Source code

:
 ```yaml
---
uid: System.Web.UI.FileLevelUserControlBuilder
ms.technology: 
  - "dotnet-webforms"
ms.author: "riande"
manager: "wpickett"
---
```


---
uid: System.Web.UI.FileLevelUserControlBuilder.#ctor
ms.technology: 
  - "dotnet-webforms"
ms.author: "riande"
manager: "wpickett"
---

* TASK DIRECTIONS
Your task is to retype the data exactly, with no line missing.

* TASK SOLUTION
Source code

:
 ```yaml
---
uid: System.Web.UI.FileLevelUserControlBuilder
ms.technology: 
  - "dotnet-webforms"
ms.author: "riande"
manager: "wpickett"
---
```


---
uid: System.Web.UI.FileLevelUserControlBuilder.#ctor
ms.technology: 
  - "dotnet-webforms"
ms.author: "riande"
manager: "wpickett"
---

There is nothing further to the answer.